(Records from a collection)
■ ■ ■ ■ ■ ■ ■
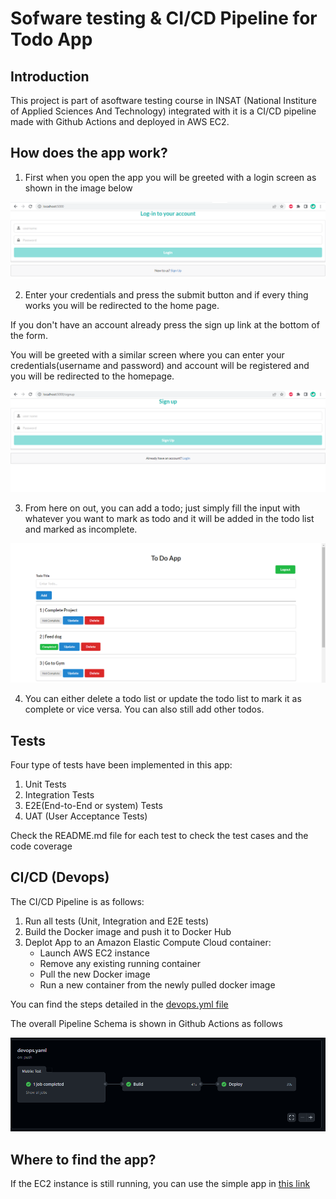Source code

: # Sofware testing & CI/CD Pipeline for Todo App


## Introduction

This project is part of asoftware testing course in INSAT (National Institure of Applied Sciences And Technology) integrated with it is a CI/CD pipeline made with Github Actions and deployed in AWS EC2.

## How does the app work?
1. First when you open the app you will be greeted with a login screen as shown in the image below

![Login Screen](/assets/login_screen.png "Login Screen")

2. Enter your credentials and press the submit button and if every thing works you will be redirected to the home page.

If you don't have an account already press the sign up link at the bottom of the form.

You will be greeted with a similar screen where you can enter your credentials(username and password) and account will be registered and you will be redirected to the homepage.

![Signup Screen](/assets/signup.png "Signup Screen")

3. From here on out, you can add a todo; just simply fill the input with whatever you want to mark as todo and it will be added in the todo list and marked as incomplete.

![Homepage](/assets/todo_list.png "Homepage")

4. You can either delete a todo list or update the todo list to mark it as complete or vice versa. You can also still add other todos.



## Tests

Four type of tests have been implemented in this app:

1. Unit Tests
2. Integration Tests
3. E2E(End-to-End or system) Tests
4. UAT (User Acceptance Tests)

Check the README.md file for each test to check the test cases and the code coverage

## CI/CD (Devops)
The CI/CD Pipeline is as follows: 

1. Run all tests (Unit, Integration and E2E tests)
2. Build the Docker image and push it to Docker Hub
3. Deplot App to an Amazon Elastic Compute Cloud container:
    - Launch AWS EC2 instance
    - Remove any existing running container
    - Pull the new Docker image
    - Run a new container from the newly pulled docker image

You can find the steps detailed in the [devops.yml file](https://github.com/YoussefJJ/software-testing-devops/blob/main/.github/workflows/devops.yaml)

The overall Pipeline Schema is shown in Github Actions as follows

![CI/CD Pipeline](/assets/cicd.png "CI/CD Pipeline")

## Where to find the app?

If the EC2 instance is still running, you can use the simple app in [this link](http:\\54.249.164.48:5000)

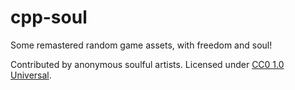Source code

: cpp-soul
========

Some remastered random game assets, with freedom and soul!

Contributed by anonymous soulful artists. Licensed under [CC0 1.0 Universal](./LICENSE).
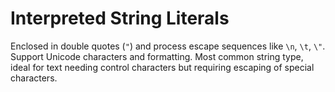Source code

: # Interpreted String Literals

Enclosed in double quotes (`"`) and process escape sequences like `\n`, `\t`, `\"`. Support Unicode characters and formatting. Most common string type, ideal for text needing control characters but requiring escaping of special characters.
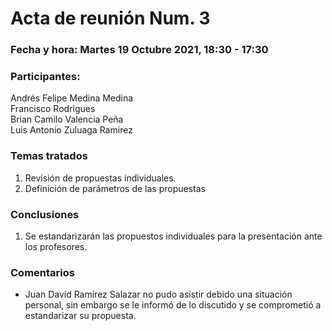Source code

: # Acta de reunión Num. 3

### Fecha y hora: Martes 19 Octubre 2021, 18:30 - 17:30

### Participantes: 
Andrés Felipe Medina Medina     
Francisco Rodrigues  
Brian Camilo Valencia Peña  
Luis Antonio Zuluaga Ramirez  

### Temas tratados
1. Revisión de propuestas individuales.  
2. Definición de parámetros de las propuestas

### Conclusiones
1. Se estandarizarán las propuestos individuales para la presentación ante los profesores.

### Comentarios
- Juan David Ramirez Salazar no pudo asistir debido una situación personal, sin embargo se le informó de lo discutido y se comprometió a estandarizar su propuesta.
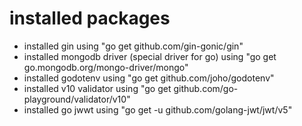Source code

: # installed packages
- installed gin using  "go get github.com/gin-gonic/gin"
- installed mongodb driver (special driver for go) using "go get go.mongodb.org/mongo-driver/mongo"
- installed godotenv using  "go get github.com/joho/godotenv"
- installed v10 validator  using  "go get github.com/go-playground/validator/v10"
- installed go jwwt using "go get -u github.com/golang-jwt/jwt/v5"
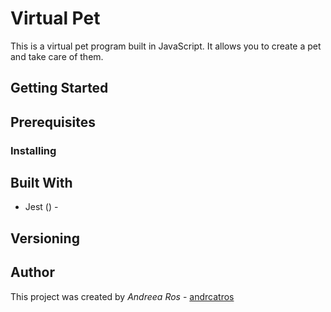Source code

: # Virtual Pet 

This is a virtual pet program built in JavaScript. It allows you to create a pet and take care of them.

## Getting Started 

## Prerequisites 

### Installing 

## Built With
* Jest () - 

## Versioning 

## Author 
This project was created by *Andreea Ros* - [andrcatros](https://github.com/andrcatros)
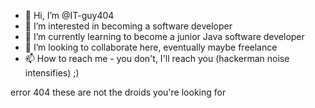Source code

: - 👋 Hi, I’m @IT-guy404
- 👀 I’m interested in becoming a software developer
- 🌱 I’m currently learning to become a junior Java software developer
- 💞️ I’m looking to collaborate here, eventually maybe freelance 
- 📫 How to reach me - you don't, I'll reach you (hackerman noise intensifies) ;)

error 404 these are not the droids you're looking for

<!---
IT-guy404/IT-guy404 is a ✨ special ✨ repository because its `README.md` (this file) appears on your GitHub profile.
You can click the Preview link to take a look at your changes.
--->
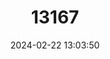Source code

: ---
title: "13167"
category: "Meriones rex"
draft: false
date: 2024-02-22 13:03:50
languages:
  English: ["King Jird"]
---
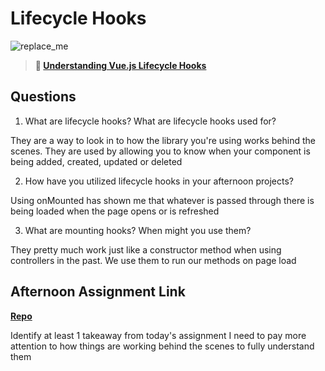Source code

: # Lifecycle Hooks

![replace_me](https://codeworks.blob.core.windows.net/public/assets/img/illustrations/placeholder.svg)

> **📖 [Understanding Vue.js Lifecycle Hooks](https://codeworksacademy.com/fs-student-guide/resources/wk6/03-Vue-Lifecycle-Hooks)**

## Questions

1. What are lifecycle hooks? What are lifecycle hooks used for?

They are a way to look in to how the library you're using works behind the scenes. They are used by allowing you to know when your component is being added, created, updated or deleted

2. How have you utilized lifecycle hooks in your afternoon projects?

Using onMounted has shown me that whatever is passed through there is being loaded when the page opens or is refreshed

3. What are mounting hooks? When might you use them?

They pretty much work just like a constructor method when using controllers in the past. We use them to run our methods on page load

## Afternoon Assignment Link

**[Repo](https://github.com/DrakeGraham4/gregslist-vue)**

Identify at least 1 takeaway from today's assignment
I need to pay more attention to how things are working behind the scenes to fully understand them
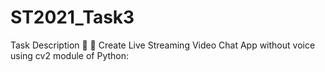 # ST2021_Task3
Task Description 📄 
📌 Create Live Streaming Video Chat App without voice using cv2 module of Python:
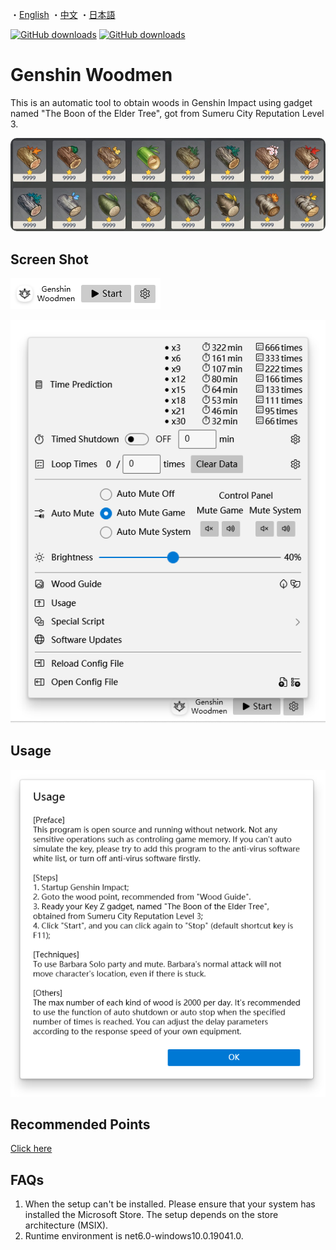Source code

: ・[English](README.en.md) ・[中文](README.md) ・[日本語](README.jp.md)

[![GitHub downloads](https://img.shields.io/github/downloads/emako/genshin-woodmen/total)](https://github.com/emako/genshin-woodmen/releases)
[![GitHub downloads](https://img.shields.io/github/downloads/emako/genshin-woodmen/latest/total)](https://github.com/emako/genshin-woodmen/releases)

# Genshin Woodmen

This is an automatic tool to obtain woods in Genshin Impact using gadget named "The Boon of the Elder Tree", got from Sumeru City Reputation Level 3.

<img src="assets/image_kanyu.jpg" style="zoom:100%;border 0px solid white;border-radius:10px" />

## Screen Shot

![](assets/image1.en.png)

![](assets/image2.en.png)

## Usage

![](assets/image3.en.png)

## Recommended Points

[Click here](src/GenshinWoodmen/Resources/usage.jpg)

## FAQs

1. When the setup can't be installed. Please ensure that your system has installed the Microsoft Store. The setup depends on the store architecture (MSIX).
2. Runtime environment is net6.0-windows10.0.19041.0.

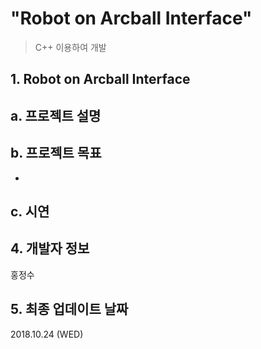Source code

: # "Robot on Arcball Interface"
> C++ 이용하여 개발

 
## 1. Robot on Arcball Interface

## a. 프로젝트 설명


## b. 프로젝트 목표

-

## c. 시연



## 4. 개발자 정보

홍정수
  
## 5. 최종 업데이트 날짜

2018.10.24 (WED)
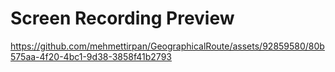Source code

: # Screen Recording Preview

https://github.com/mehmettirpan/GeographicalRoute/assets/92859580/80b575aa-4f20-4bc1-9d38-3858f41b2793


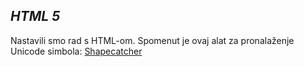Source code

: ## *HTML 5*

Nastavili smo rad s HTML-om. Spomenut je ovaj alat za pronalaženje Unicode simbola: [Shapecatcher](https://shapecatcher.com)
■ ■ ■ ■ ■ ■ ■
(Task description)
Read through the data and copy every line where "individuales" shows up.

(Task answer)
1. Revisión de propuestas individuales.  
1. Se estandarizarán las propuestos individuales para la presentación ante los profesores.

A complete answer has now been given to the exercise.